To illustrate the management approach, an example of high-speed data services over a HFC network is illustrated in Exhibit 4. The data service is very similar to a standard network service found in many corporations, where PCs have access to each other and a main server complex.

In this example, the real difference is in the network medium and the signal conversion system (which converts Ethernet traffic into RF packets). Instead of 10-BaseT, FDDI or a T1 line, the distribution network is HFC.

In the traditional data network, there would be routers, bridges, and hubs to segment the traffic over the network. These devices have some monitoring capability to indicate the traffic going through them and the number of packets that were resent.

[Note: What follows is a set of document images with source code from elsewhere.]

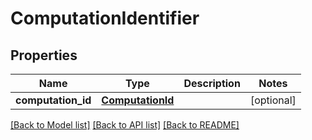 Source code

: # ComputationIdentifier

## Properties
Name | Type | Description | Notes
------------ | ------------- | ------------- | -------------
**computation_id** | [**ComputationId**](ComputationId.md) |  | [optional] 

[[Back to Model list]](../README.md#documentation-for-models) [[Back to API list]](../README.md#documentation-for-api-endpoints) [[Back to README]](../README.md)


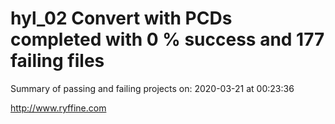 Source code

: # hyl_02 Convert with PCDs completed with 0 % success and 177 failing files

Summary of passing and failing projects on: 2020-03-21 at 00:23:36

http://www.ryffine.com
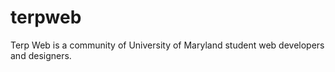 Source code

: terpweb
=======

Terp Web is a community of University of Maryland student web developers and designers. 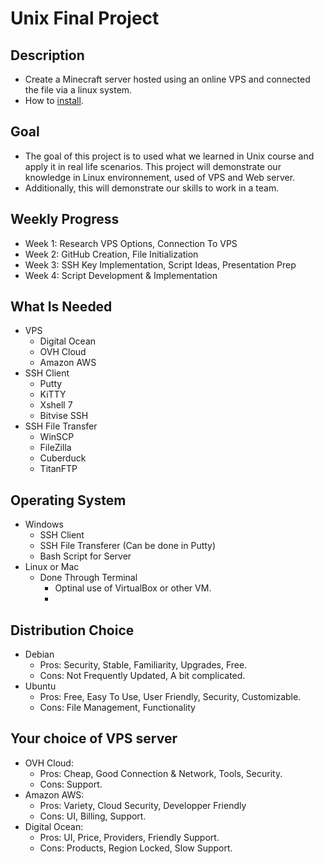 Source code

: # Unix Final Project

## Description 
- Create a Minecraft server hosted using an online VPS and connected the file via a linux system.
- How to [install](INSTALL.md).

## Goal
- The goal of this project is to used what we learned in Unix course and apply it in real life scenarios. This project will demonstrate our knowledge in Linux environnement, used of VPS and Web server.
- Additionally, this will demonstrate our skills to work in a team.

## Weekly Progress
- Week 1: Research VPS Options, Connection To VPS
- Week 2: GitHub Creation, File Initialization
- Week 3: SSH Key Implementation, Script Ideas, Presentation Prep
- Week 4: Script Development & Implementation

## What Is Needed 
- VPS
  - Digital Ocean
  - OVH Cloud
  - Amazon AWS
- SSH Client
  - Putty
  - KiTTY
  - Xshell 7
  - Bitvise SSH
- SSH File Transfer
  - WinSCP
  - FileZilla
  - Cuberduck
  - TitanFTP

## Operating System

- Windows
    - SSH Client
    - SSH File Transferer (Can be done in Putty)
    - Bash Script for Server
- Linux or Mac
    - Done Through Terminal
      - Optinal use of VirtualBox or other VM.
      - 
## Distribution Choice
  - Debian
    - Pros: Security, Stable, Familiarity, Upgrades, Free.
    - Cons: Not Frequently Updated, A bit complicated.
  - Ubuntu
    - Pros: Free, Easy To Use, User Friendly, Security, Customizable.
    - Cons: File Management, Functionality
  
## Your choice of VPS server
  - OVH Cloud:
    - Pros: Cheap, Good Connection & Network, Tools, Security.
    - Cons: Support.
  - Amazon AWS:
    - Pros: Variety, Cloud Security, Developper Friendly
    - Cons: UI, Billing, Support.
  - Digital Ocean:
    - Pros: UI, Price, Providers, Friendly Support. 
    - Cons: Products, Region Locked, Slow Support.

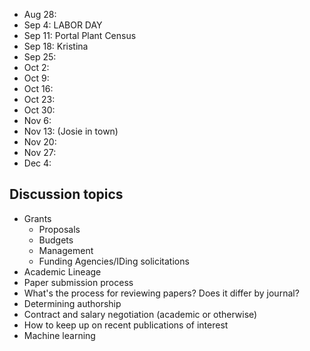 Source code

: * Aug 28:
* Sep 4: LABOR DAY
* Sep 11: Portal Plant Census
* Sep 18: Kristina
* Sep 25: 
* Oct 2:
* Oct 9:
* Oct 16:
* Oct 23:
* Oct 30:
* Nov 6:
* Nov 13: (Josie in town)
* Nov 20: 
* Nov 27: 
* Dec 4: 

## Discussion topics

* Grants
    * Proposals
    * Budgets
    * Management
    * Funding Agencies/IDing solicitations
* Academic Lineage
* Paper submission process
* What's the process for reviewing papers? Does it differ by journal?
* Determining authorship
* Contract and salary negotiation (academic or otherwise)
* How to keep up on recent publications of interest
* Machine learning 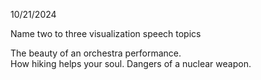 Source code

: 10/21/2024

Name two to three visualization speech topics

The beauty of an orchestra performance.  
How hiking helps your soul.
Dangers of a nuclear weapon.
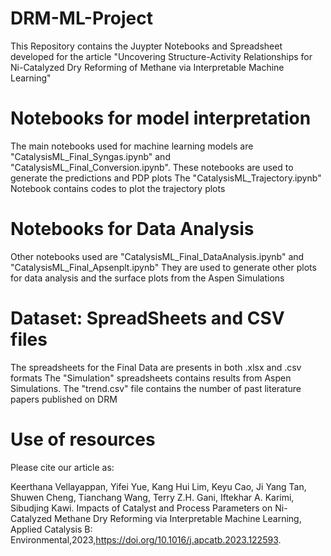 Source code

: # DRM-ML-Project
This Repository contains the Juypter Notebooks and Spreadsheet developed for the article "Uncovering Structure-Activity Relationships for Ni-Catalyzed Dry Reforming of Methane via Interpretable Machine Learning"

# Notebooks for model interpretation
The main notebooks used for machine learning models are "CatalysisML_Final_Syngas.ipynb" and "CatalysisML_Final_Conversion.ipynb".
These notebooks are used to generate the predictions and PDP plots
The "CatalysisML_Trajectory.ipynb" Notebook contains codes to plot the trajectory plots

# Notebooks for Data Analysis
Other notebooks used are "CatalysisML_Final_DataAnalysis.ipynb" and "CatalysisML_Final_Apsenplt.ipynb"
They are used to generate other plots for data analysis and the surface plots from the Aspen Simulations

# Dataset: SpreadSheets and CSV files
The spreadsheets for the Final Data are presents in both .xlsx and .csv formats
The "Simulation" spreadsheets contains results from Aspen Simulations.
The "trend.csv" file contains the number of past literature papers published on DRM

# Use of resources
Please cite our article as: 

Keerthana Vellayappan, Yifei Yue, Kang Hui Lim, Keyu Cao, Ji Yang Tan, Shuwen Cheng, Tianchang Wang, Terry Z.H. Gani, Iftekhar A. Karimi, Sibudjing Kawi.
Impacts of Catalyst and Process Parameters on Ni-Catalyzed Methane Dry Reforming via Interpretable Machine Learning,
Applied Catalysis B: Environmental,2023,https://doi.org/10.1016/j.apcatb.2023.122593.
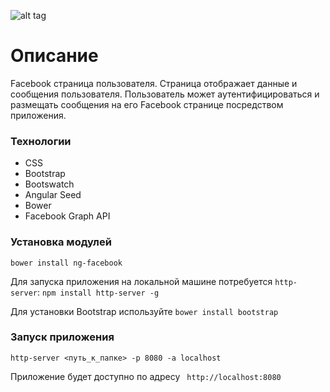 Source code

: ![alt tag](https://avatars0.githubusercontent.com/u/69631?v=3&s=200)

# Описание
Facebook страница пользователя. Страница отображает данные и сообщения пользователя. Пользователь может аутентифицироваться и размещать сообщения на его Facеbook странице посредством приложения.

### Технологии
* CSS
* Bootstrap
* Bootswatch
* Angular Seed
* Bower
* Facebook Graph API

### Установка модулей
`bower install ng-facebook`

Для запуска приложения на локальной машине потребуется `http-server`: `npm install http-server -g`

Для установки Bootstrap используйте `bower install bootstrap` 

### Запуск приложения
`http-server <путь_к_папке> -p 8080 -a localhost`

Приложение будет доступно по адресу ` http://localhost:8080`

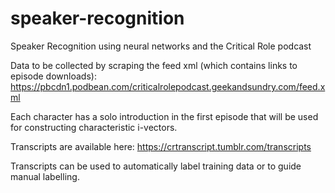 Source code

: # speaker-recognition
Speaker Recognition using neural networks and the Critical Role podcast

Data to be collected by scraping the feed xml (which contains links to episode downloads):
https://pbcdn1.podbean.com/criticalrolepodcast.geekandsundry.com/feed.xml

Each character has a solo introduction in the first episode that will be used for constructing characteristic i-vectors.

Transcripts are available here:
https://crtranscript.tumblr.com/transcripts

Transcripts can be used to automatically label training data or to guide manual labelling.
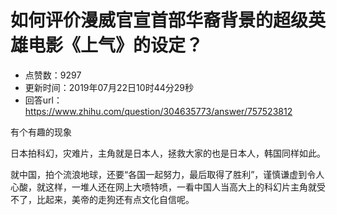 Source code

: # 如何评价漫威官宣首部华裔背景的超级英雄电影《上气》的设定？
- 点赞数：9297
- 更新时间：2019年07月22日10时44分29秒
- 回答url：https://www.zhihu.com/question/304635773/answer/757523812
<body>
 <p data-pid="XV9eR29C">有个有趣的现象</p>
 <p data-pid="Q33HBRbO">日本拍科幻，灾难片，主角就是日本人，拯救大家的也是日本人，韩国同样如此。</p>
 <p data-pid="Hx-dNQcl">就中国，拍个流浪地球，还要“各国一起努力，最后取得了胜利”，谨慎谦虚到令人心酸，就这样，一堆人还在网上大喷特喷，一看中国人当高大上的科幻片主角就受不了，比起来，美帝的走狗还有点文化自信呢。</p>
</body> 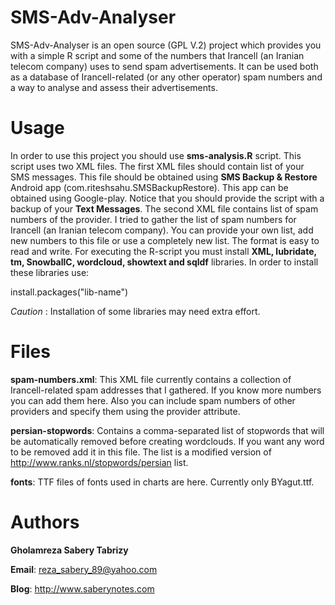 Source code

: # SMS-Adv-Analyser
SMS-Adv-Analyser is an open source (GPL V.2) project which provides you with a simple R script and some of the numbers that Irancell (an Iranian telecom company) uses to send spam advertisements. It can be used both as a database of Irancell-related (or any other operator) spam numbers and a way to analyse and assess their advertisements.


Usage
======

In order to use this project you should use **sms-analysis.R** script. This script uses two XML files. The first XML files should contain list of your SMS messages. This file should be obtained using **SMS Backup & Restore** Android app (com.riteshsahu.SMSBackupRestore). This app can be obtained using Google-play. Notice that you should provide the script with a backup of your **Text Messages**. The second XML file contains list of spam numbers of the provider. I tried to gather the list of spam numbers for Irancell (an Iranian telecom company). You can provide your own list, add new numbers to this file or use a completely new list. The format is easy to read and write. For executing the R-script you must install **XML, lubridate, tm, SnowballC, wordcloud, showtext and sqldf** libraries. In order to install these libraries use:

install.packages("lib-name")

*Caution* : Installation of some libraries may need extra effort.


Files
=====

**spam-numbers.xml**: This XML file currently contains a collection of Irancell-related spam addresses that I gathered. If you know more numbers you can add them here. Also you can include spam numbers of other providers and specify them using the provider attribute.

**persian-stopwords**: Contains a comma-separated list of stopwords that will be automatically removed before creating wordclouds. If you want any word to be removed add it in this file. The list is a modified version of http://www.ranks.nl/stopwords/persian list.

**fonts**: TTF files of fonts used in charts are here. Currently only BYagut.ttf.


Authors
======

**Gholamreza Sabery Tabrizy**

**Email**: reza_sabery_89@yahoo.com

**Blog**: http://www.saberynotes.com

These devices also are part of the management system and have their own management application that can control the type and amount of traffic flowing through them. Typically, this is through the use of MIB and SNMP. Thus, when a problem occurs with a device, it can be used to troubleshoot the data network problems.

HFC Equipment

In the HFC environment, the network uses fiber transmitters, fiber nodes, RF amplifiers and taps to distribute the signals to the subscribers and set-top boxes, or cable modems, to return the signals to the head end.


Exhibit 4.  HFC Network with High Speed Data Service.

No similar management strategy currently exists for the HFC environment. Most HFC equipment currently does not have monitoring capability built in.

Status Monitoring Systems

Many of the HFC devices support an external transponder, or telemetry equipment, that is managed by a status monitoring system. The communication between the status monitoring system and the transponders is through a proprietary protocol. The communication path is through the HFC network to the transponders and through the return path, or telephone line, for the return communication.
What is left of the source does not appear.